Por essa lógica, a lei da SAF estimula o aporte de recursos nas SAFs, e ao mesmo tempo garante que as obrigações das associações com os credores serão honradas.
A incompreensão dessa lógica pelo Judiciário, no entanto, já resultou em decisões que responsabilizam a SAF pelas dívidas da associação. Ilustra isso o caso do ex-preparador de goleiros do Cruzeiro que apresentou uma reclamação trabalhista em face da associação.
O juiz da 12ª Vara do Trabalho de Belo Horizonte reconheceu a existência de grupo econômico entre a associação e a SAF do Cruzeiro. Resultado: a SAF foi condenada solidariamente ao pagamento das verbas laborais (ver Reclamação Trabalhista 0010052-44.2022.5.03.0012, julgado em 17/3/22).
Na contramão disso, o PL 2978/23 alterou a lei da SAF em diferentes dispositivos para enfatizar que “(a) constituição da Sociedade Anônima do Futebol não implica a formação de grupo econômico entre ela e o clube ou pessoa jurídica original que a constituir” (art. 2º, §7º); “o clube ou pessoa jurídica original é exclusiva e integralmente responsável pelo pagamento das obrigações anteriores à constituição da Sociedade Anônima de Futebol” (art. 10); e “(é) vedada qualquer forma de constrição ao patrimônio ou às receitas da Sociedade Anônima do Futebol, inclusive por penhora ou ordem de bloqueio de valores de qualquer natureza ou espécie, com relação às obrigações do clube” (art. 12).
Aprimoramento da governança das SAFs
Desde o momento em que se tornam “sociedades anônimas”, os clubes de futebol ficam sujeitos a rigorosas normas de governança.
Ao contrário do CC (onde estão previstas as regras aplicáveis às associações), a lei das S.A. disciplina detalhadamente a composição dos órgãos de administração, os instrumentos de prestação de contas e os deveres do acionista controlador, além de outros itens relevantes para a proteção dos acionistas minoritários.
Somado a isso, a lei da SAF criou regras adicionais sob medida para a empresa atividade futebolística.
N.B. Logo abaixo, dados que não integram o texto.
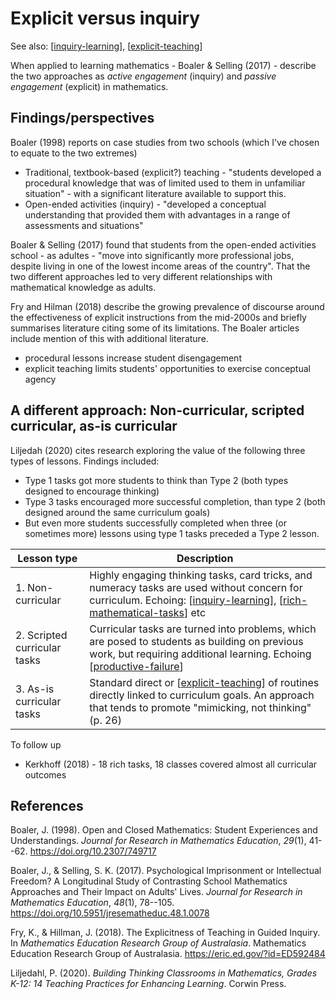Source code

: # Explicit versus inquiry

See also: [[inquiry-learning]], [[explicit-teaching]]

When applied to learning mathematics - Boaler & Selling (2017) - describe the two approaches as _active engagement_ (inquiry) and _passive engagement_ (explicit) in mathematics.

## Findings/perspectives

Boaler (1998) reports on case studies from two schools (which I've chosen to equate to the two extremes)

- Traditional, textbook-based (explicit?) teaching - "students developed a procedural knowledge that was of limited used to them in unfamiliar situation" - with a significant literature available to support this.
- Open-ended activities (inquiry) - "developed a conceptual understanding that provided them with advantages in a range of assessments and situations"

Boaler & Selling (2017) found that students from the open-ended activities school - as adultes - "move into significantly more professional jobs, despite living in one of the lowest income areas of the country". That the two different approaches led to very different relationships with mathematical knowledge as adults.

Fry and Hilman (2018) describe the growing prevalence of discourse around the effectiveness of explicit instructions from the mid-2000s and briefly summarises literature citing some of its limitations. The Boaler articles include mention of this with additional literature.

- procedural lessons increase student disengagement
- explicit teaching limits students' opportunities to exercise conceptual agency

## A different approach: Non-curricular, scripted curricular, as-is curricular

Liljedah (2020) cites research exploring the value of the following three types of lessons. Findings included:

- Type 1 tasks got more students to think than Type 2 (both types designed to encourage thinking)
- Type 3 tasks encouraged more successful completion, than type 2 (both designed around the same curriculum goals)
- But even more students successfully completed when three (or sometimes more) lessons using type 1 tasks preceded a Type 2 lesson.


| Lesson type | Description |
| ----------- | ----------- |
| 1. Non-curricular | Highly engaging thinking tasks, card tricks, and numeracy tasks are used without concern for curriculum. Echoing: [[inquiry-learning]], [[rich-mathematical-tasks]] etc |
| 2. Scripted curricular tasks | Curricular tasks are turned into problems, which are posed to students as building on previous work, but requiring additional learning.  Echoing [[productive-failure]] |
| 3. As-is curricular tasks | Standard direct or [[explicit-teaching]] of routines directly linked to curriculum goals. An approach that tends to promote "mimicking, not thinking" (p. 26) | 

To follow up

- Kerkhoff (2018) - 18 rich tasks, 18 classes covered almost all curricular outcomes

## References

Boaler, J. (1998). Open and Closed Mathematics: Student Experiences and Understandings. *Journal for Research in Mathematics Education*, *29*(1), 41--62. <https://doi.org/10.2307/749717>

Boaler, J., & Selling, S. K. (2017). Psychological Imprisonment or Intellectual Freedom? A Longitudinal Study of Contrasting School Mathematics Approaches and Their Impact on Adults' Lives. *Journal for Research in Mathematics Education*, *48*(1), 78--105. <https://doi.org/10.5951/jresematheduc.48.1.0078>

Fry, K., & Hillman, J. (2018). The Explicitness of Teaching in Guided Inquiry. In *Mathematics Education Research Group of Australasia*. Mathematics Education Research Group of Australasia. <https://eric.ed.gov/?id=ED592484>

Liljedahl, P. (2020). *Building Thinking Classrooms in Mathematics, Grades K-12: 14 Teaching Practices for Enhancing Learning*. Corwin Press. 


[//begin]: # "Autogenerated link references for markdown compatibility"
[inquiry-learning]: inquiry-learning "Inquiry Learning"
[explicit-teaching]: explicit-teaching "Explicit teaching"
[rich-mathematical-tasks]: rich-mathematical-tasks "Rich mathematical tasks"
[productive-failure]: productive-failure "Productive Failure"
[//end]: # "Autogenerated link references"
Exemplos disso são as ações ordinárias “classe A”, conferidas exclusivamente à associação que originou a SAF e com direito de veto sobre a alteração do nome, cores, símbolos e endereço da SAF (art. 2º, §4º); as regras de conflito de interesse com vedação de que o acionista controlador detenha participação em outra SAF, como um clube rival ou da mesma divisão (art. 4º); e as diversas exigências para a nomeação de membros do Conselho de Administração e Fiscal da SAF (art. 5º, §1º).
São regras que obviamente aumentam o custo de se tornar SAF. Razão de que o professor Carlos Portugal, em artigo, criticou a lei da SAF como “pensada apenas para os grandes clubes de futebol, para os quais tais custos não seriam muito relevantes”.
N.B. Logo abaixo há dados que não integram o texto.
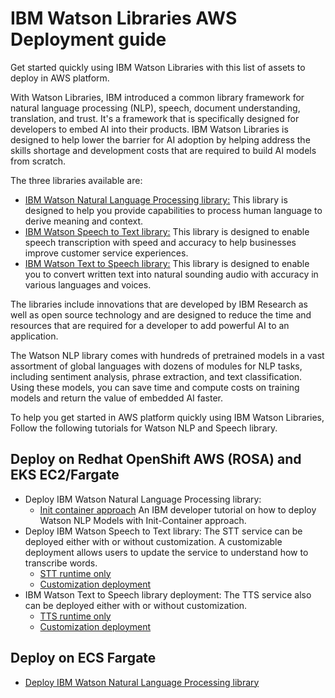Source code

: # IBM Watson Libraries AWS Deployment guide

Get started quickly using IBM Watson Libraries with this list of assets to deploy in AWS platform.

With Watson Libraries, IBM introduced a common library framework for natural language processing (NLP), speech, document understanding, translation, and trust. It's a framework that is specifically designed for developers to embed AI into their products. IBM Watson Libraries is designed to help lower the barrier for AI adoption by helping address the skills shortage and development costs that are required to build AI models from scratch.

The three libraries available are:

- [IBM Watson Natural Language Processing library:](https://www.ibm.com/products/ibm-watson-natural-language-processing) This library is designed to help you provide capabilities to process human language to derive meaning and context.
- [IBM Watson Speech to Text library:](https://www.ibm.com/products/watson-speech-embed-libraries) This library is designed to enable speech transcription with speed and accuracy to help businesses improve customer service experiences.
- [IBM Watson Text to Speech library:](https://www.ibm.com/products/watson-speech-embed-libraries) This library is designed to enable you to convert written text into natural sounding audio with accuracy in various languages and voices.

The libraries include innovations that are developed by IBM Research as well as open source technology and are designed to reduce the time and resources that are required for a developer to add powerful AI to an application.

The Watson NLP library comes with hundreds of pretrained models in a vast assortment of global languages with dozens of modules for NLP tasks, including sentiment analysis, phrase extraction, and text classification. Using these models, you can save time and compute costs on training models and return the value of embedded AI faster.

To help you get started in AWS platform quickly using IBM Watson Libraries, Follow the following tutorials for Watson NLP and Speech library.


## Deploy on Redhat OpenShift AWS (ROSA) and EKS EC2/Fargate

- Deploy IBM Watson Natural Language Processing library:
  - [Init container approach](https://developer.ibm.com/tutorials/serve-pretrained-models-on-kubernetes-or-openshift/) An IBM developer tutorial on how to deploy Watson NLP Models with Init-Container approach.
- Deploy IBM Watson Speech to Text library: The STT service can be deployed either with or without customization. A customizable deployment allows users to update the service to understand how to transcribe words.
  - [STT runtime only](https://github.com/ibm-build-lab/Watson-Speech/tree/main/stt-runtime-openshift)
  - [Customization deployment](https://github.com/ibm-build-lab/Watson-Speech/tree/main/stt-customization-openshift)
- IBM Watson Text to Speech library deployment: The TTS service also can be deployed either with or without customization.
  - [TTS runtime only](https://github.com/ibm-build-lab/Watson-Speech/tree/main/tts-runtime-openshift)
  - [Customization deployment](https://github.com/ibm-build-lab/Watson-Speech/tree/main/tts-customization-openshift)
  
 ## Deploy on ECS Fargate
 
 - [Deploy IBM Watson Natural Language Processing library](https://github.com/ibm-build-lab/Watson-NLP/tree/main/MLOps/Deploy-to-AWS-Fargate)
De fato, é louvável a intenção de favorecer a conversão de associações em SAFs por meio da eliminação de exigências custosas para boa parte dos clubes brasileiros.
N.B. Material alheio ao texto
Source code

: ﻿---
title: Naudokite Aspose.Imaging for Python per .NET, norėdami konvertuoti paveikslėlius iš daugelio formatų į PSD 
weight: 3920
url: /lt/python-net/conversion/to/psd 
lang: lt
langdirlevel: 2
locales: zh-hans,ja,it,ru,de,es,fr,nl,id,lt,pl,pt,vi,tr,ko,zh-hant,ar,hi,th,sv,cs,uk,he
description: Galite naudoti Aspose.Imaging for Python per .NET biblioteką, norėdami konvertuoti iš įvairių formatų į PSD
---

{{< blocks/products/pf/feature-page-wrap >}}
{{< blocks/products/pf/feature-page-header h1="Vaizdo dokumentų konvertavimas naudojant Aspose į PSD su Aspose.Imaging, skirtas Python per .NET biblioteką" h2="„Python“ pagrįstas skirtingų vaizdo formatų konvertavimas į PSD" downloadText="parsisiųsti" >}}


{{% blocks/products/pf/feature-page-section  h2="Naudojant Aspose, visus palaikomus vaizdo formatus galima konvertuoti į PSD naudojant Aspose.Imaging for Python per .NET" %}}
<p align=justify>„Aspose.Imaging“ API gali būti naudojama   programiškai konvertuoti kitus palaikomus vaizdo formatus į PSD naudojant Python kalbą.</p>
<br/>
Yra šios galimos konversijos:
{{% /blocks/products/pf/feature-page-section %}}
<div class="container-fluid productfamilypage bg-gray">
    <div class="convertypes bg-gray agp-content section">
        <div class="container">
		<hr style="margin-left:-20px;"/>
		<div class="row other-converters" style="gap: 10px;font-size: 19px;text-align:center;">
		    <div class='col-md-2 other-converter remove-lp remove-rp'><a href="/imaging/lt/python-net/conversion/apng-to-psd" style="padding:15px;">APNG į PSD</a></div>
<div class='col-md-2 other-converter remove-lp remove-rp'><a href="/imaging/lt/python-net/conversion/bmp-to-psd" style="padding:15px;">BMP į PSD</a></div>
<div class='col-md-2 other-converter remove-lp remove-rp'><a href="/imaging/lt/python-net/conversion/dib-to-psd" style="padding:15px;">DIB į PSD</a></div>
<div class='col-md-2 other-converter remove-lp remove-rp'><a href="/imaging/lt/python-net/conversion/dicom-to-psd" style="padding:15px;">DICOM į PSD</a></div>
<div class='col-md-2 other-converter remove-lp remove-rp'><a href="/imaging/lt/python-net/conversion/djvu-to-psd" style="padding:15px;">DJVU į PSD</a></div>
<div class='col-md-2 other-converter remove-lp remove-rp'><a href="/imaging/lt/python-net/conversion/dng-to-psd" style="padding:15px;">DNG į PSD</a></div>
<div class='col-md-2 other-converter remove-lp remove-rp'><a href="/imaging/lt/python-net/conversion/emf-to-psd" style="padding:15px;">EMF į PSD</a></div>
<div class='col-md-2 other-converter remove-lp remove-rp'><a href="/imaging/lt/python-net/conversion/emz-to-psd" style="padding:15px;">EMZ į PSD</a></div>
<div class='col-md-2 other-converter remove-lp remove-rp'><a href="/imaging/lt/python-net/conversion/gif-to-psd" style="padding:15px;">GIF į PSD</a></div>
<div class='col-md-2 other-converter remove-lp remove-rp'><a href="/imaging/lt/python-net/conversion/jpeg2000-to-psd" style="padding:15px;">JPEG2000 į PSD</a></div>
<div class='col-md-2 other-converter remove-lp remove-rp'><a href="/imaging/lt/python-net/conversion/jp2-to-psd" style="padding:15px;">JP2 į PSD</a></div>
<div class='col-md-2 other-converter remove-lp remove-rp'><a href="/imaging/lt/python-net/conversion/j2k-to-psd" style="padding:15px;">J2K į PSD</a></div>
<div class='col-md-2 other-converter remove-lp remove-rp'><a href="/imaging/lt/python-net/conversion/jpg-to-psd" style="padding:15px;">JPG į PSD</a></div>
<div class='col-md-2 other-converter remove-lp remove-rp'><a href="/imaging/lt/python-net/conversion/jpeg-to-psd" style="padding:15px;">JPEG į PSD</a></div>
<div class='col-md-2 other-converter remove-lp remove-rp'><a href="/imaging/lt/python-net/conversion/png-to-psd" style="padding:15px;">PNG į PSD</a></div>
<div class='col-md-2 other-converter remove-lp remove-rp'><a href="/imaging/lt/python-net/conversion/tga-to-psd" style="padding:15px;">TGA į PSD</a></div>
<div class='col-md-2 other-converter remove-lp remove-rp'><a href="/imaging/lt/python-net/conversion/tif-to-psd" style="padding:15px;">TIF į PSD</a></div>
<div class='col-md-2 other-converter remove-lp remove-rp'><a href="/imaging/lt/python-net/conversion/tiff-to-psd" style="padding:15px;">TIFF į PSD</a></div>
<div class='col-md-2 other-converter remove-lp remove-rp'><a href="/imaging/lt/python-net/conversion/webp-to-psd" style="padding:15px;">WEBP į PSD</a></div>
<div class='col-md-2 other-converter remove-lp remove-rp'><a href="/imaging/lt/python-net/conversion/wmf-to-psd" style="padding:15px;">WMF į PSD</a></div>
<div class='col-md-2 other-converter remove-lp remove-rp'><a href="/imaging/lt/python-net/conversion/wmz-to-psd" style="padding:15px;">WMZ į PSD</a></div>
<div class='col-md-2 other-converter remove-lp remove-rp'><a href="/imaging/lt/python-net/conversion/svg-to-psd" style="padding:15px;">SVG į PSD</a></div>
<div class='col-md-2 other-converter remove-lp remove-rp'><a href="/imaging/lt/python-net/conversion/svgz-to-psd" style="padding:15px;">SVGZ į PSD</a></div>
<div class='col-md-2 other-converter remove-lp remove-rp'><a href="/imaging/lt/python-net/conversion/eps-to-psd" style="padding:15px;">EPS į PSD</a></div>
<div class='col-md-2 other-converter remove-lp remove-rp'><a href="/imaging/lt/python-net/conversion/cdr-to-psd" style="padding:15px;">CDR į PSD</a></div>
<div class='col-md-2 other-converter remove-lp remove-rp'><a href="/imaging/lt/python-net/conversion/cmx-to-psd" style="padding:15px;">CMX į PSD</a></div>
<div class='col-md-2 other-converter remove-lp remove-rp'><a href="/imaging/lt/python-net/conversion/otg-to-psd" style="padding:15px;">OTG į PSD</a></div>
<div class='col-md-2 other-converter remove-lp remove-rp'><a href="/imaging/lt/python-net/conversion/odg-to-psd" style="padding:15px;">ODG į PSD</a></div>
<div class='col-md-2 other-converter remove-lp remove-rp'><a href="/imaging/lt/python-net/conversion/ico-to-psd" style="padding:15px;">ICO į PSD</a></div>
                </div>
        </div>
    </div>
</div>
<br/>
No entanto, há razões de sobra para pensar duas vezes antes de flexibilizar uma regra que ainda está em vias de se consolidar. A recente crise no Vasco da Gama, causada pelos desmandos da controladora (777 Partners), ilustra didaticamente o abalo na confiança que um caso errado pode desencadear.
Em linha com isso, PL 2978/23 aumenta as exigências de governança das SAFs – e, assim, reforça ao espírito original da lei da SAF de proteção dos investidores como meio de formação de um sistema sustentável.
Caso aprovado, os Conselhos de Administração e Fiscal da SAF terão obrigatoriamente ao menos um conselheiro independente (art. 5º, §6º); um conjunto amplo de informações deverão ser disponibilizadas no site da SAF (art. 8º, V, VI e VII); e as ações “classe A” serão automaticamente convertidas em ações ordinárias comuns caso doadas, cedidas ou alienadas pelas associações (art. 2º, §3º).
Visto assim, o PL 2978/23 permanece fiel ao espírito da lei da SAF e faz jus ao princípio de “em time que está ganhando não se mexe”.